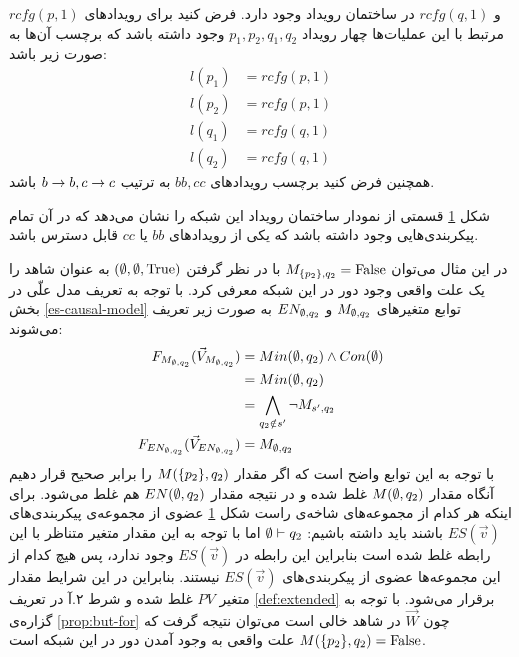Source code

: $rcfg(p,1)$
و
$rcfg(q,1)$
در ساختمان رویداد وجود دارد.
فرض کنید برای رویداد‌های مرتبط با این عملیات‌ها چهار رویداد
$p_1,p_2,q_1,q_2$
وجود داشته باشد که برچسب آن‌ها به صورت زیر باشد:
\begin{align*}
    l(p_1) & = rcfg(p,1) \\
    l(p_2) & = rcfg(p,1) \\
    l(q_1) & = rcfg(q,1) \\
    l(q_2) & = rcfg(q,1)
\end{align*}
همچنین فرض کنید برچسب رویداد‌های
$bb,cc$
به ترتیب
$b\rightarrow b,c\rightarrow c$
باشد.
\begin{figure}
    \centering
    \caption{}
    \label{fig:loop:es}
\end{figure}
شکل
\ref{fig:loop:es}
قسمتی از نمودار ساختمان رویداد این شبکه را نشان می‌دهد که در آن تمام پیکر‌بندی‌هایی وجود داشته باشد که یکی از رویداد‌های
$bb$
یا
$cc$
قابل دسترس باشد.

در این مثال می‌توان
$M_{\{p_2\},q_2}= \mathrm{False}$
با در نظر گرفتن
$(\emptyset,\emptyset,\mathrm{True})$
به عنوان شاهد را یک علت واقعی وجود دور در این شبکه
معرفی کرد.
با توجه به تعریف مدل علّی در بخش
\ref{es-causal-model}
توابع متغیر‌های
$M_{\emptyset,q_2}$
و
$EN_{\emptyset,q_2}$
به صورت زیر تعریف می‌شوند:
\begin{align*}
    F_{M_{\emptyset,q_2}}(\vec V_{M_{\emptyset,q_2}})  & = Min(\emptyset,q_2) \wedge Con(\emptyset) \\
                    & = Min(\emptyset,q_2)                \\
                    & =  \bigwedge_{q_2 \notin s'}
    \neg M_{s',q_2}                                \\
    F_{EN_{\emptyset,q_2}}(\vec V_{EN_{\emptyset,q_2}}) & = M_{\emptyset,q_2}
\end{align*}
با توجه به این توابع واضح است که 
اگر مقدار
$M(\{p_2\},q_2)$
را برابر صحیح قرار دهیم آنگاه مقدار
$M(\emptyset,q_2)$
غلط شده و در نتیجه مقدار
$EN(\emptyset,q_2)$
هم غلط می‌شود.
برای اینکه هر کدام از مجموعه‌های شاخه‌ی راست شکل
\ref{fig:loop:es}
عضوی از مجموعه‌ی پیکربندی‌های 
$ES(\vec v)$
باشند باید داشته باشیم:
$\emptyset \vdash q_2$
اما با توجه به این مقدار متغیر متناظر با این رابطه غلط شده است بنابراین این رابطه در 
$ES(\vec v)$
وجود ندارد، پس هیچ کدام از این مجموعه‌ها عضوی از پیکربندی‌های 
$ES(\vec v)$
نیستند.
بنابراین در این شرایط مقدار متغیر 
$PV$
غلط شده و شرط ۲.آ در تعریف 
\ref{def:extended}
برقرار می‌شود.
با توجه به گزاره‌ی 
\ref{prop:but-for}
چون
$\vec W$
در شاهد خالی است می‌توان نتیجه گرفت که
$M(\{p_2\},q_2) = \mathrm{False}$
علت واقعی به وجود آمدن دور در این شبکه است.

----

__WHAT IS NEEDED__. Nothing but a number should be given: the count of lines above in which the word "شاهد" occurs.

__RESULT FOR THIS TASK__. 2